Task goal: Scan the listing below for the word "pipeline", then copy each line that has it.

Working data:
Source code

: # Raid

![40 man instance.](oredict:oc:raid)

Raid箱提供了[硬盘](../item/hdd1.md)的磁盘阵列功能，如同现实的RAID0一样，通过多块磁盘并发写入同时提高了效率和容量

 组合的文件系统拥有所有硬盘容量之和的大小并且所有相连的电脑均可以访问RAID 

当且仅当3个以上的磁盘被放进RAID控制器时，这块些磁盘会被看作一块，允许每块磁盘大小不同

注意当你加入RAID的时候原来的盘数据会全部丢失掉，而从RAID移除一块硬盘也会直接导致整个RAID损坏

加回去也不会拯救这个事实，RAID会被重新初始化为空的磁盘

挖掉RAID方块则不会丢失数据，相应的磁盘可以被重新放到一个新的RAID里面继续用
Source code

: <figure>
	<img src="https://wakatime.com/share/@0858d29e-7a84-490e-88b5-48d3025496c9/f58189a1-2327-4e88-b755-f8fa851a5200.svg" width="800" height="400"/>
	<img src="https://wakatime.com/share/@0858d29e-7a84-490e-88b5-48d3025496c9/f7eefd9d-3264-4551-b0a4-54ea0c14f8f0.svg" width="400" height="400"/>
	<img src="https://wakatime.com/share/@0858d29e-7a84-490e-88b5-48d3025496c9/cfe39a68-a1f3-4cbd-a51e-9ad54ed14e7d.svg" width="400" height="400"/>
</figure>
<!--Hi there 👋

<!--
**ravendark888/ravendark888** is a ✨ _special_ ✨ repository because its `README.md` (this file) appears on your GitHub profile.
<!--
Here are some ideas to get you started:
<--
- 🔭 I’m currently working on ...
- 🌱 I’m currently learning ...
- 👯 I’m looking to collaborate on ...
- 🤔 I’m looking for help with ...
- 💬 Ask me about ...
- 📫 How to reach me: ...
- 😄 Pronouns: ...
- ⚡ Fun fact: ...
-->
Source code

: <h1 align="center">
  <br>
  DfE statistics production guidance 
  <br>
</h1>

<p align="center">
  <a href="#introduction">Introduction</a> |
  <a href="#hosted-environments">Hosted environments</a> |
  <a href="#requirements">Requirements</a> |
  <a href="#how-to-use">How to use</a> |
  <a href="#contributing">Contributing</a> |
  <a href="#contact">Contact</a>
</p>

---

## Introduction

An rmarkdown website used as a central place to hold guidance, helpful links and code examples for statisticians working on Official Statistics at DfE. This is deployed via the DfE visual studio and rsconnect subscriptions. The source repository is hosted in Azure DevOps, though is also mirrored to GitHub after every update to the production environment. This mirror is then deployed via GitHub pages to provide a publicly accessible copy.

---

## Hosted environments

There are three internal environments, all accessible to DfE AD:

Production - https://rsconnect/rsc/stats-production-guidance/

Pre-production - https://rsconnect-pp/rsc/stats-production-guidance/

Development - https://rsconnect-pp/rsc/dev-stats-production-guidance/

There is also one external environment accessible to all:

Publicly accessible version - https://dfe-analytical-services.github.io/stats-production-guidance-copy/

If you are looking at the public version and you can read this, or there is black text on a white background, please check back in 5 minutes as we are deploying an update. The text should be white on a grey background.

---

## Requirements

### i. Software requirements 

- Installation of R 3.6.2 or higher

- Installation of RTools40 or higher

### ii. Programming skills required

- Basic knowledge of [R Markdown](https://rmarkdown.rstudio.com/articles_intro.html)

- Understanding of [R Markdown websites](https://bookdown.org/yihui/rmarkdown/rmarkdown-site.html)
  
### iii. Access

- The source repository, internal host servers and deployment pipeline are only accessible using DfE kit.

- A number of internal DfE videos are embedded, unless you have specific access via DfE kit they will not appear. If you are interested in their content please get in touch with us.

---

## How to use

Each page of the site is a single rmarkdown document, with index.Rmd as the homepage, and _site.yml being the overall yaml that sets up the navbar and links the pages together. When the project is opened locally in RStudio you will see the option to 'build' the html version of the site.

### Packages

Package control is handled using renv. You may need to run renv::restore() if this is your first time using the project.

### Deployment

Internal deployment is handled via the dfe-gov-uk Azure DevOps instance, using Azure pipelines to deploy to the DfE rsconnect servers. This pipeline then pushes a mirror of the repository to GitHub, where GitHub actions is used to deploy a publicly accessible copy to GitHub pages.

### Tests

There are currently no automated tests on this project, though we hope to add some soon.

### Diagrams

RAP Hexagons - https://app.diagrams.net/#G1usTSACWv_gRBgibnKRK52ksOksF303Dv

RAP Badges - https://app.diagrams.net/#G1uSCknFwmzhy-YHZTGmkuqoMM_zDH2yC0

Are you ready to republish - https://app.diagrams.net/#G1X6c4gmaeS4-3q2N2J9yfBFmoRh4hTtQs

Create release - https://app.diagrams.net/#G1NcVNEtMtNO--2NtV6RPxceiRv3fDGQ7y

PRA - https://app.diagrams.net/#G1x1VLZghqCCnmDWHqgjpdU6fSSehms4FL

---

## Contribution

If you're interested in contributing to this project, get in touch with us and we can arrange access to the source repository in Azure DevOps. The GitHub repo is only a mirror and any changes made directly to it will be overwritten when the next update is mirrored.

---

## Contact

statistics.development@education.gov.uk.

...

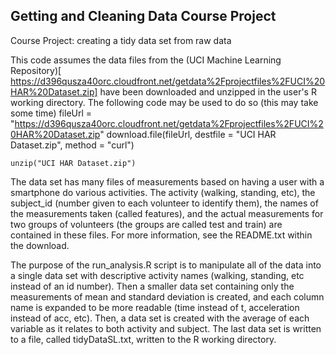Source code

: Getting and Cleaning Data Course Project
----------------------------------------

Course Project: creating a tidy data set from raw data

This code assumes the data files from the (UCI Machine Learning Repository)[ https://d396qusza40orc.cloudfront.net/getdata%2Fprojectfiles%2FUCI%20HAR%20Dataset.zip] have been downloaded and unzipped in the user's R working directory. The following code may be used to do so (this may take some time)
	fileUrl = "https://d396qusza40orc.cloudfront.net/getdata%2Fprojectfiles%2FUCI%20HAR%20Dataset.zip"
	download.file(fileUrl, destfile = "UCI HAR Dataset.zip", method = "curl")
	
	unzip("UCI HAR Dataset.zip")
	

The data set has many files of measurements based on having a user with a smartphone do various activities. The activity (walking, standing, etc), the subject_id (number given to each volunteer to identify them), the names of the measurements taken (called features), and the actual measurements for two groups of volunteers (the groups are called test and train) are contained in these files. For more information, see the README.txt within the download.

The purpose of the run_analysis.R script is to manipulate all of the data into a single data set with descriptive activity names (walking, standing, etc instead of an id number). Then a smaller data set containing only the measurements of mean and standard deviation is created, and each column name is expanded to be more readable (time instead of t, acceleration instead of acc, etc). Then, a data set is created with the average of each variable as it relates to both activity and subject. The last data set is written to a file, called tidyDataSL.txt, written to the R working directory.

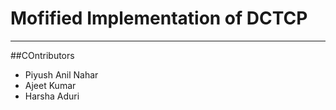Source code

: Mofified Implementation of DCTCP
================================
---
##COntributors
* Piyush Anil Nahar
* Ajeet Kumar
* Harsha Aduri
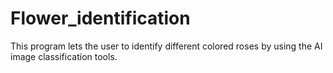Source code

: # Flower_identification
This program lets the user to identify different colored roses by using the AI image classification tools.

Task response:
- The source repository, internal host servers and deployment pipeline are only accessible using DfE kit.
Internal deployment is handled via the dfe-gov-uk Azure DevOps instance, using Azure pipelines to deploy to the DfE rsconnect servers. This pipeline then pushes a mirror of the repository to GitHub, where GitHub actions is used to deploy a publicly accessible copy to GitHub pages.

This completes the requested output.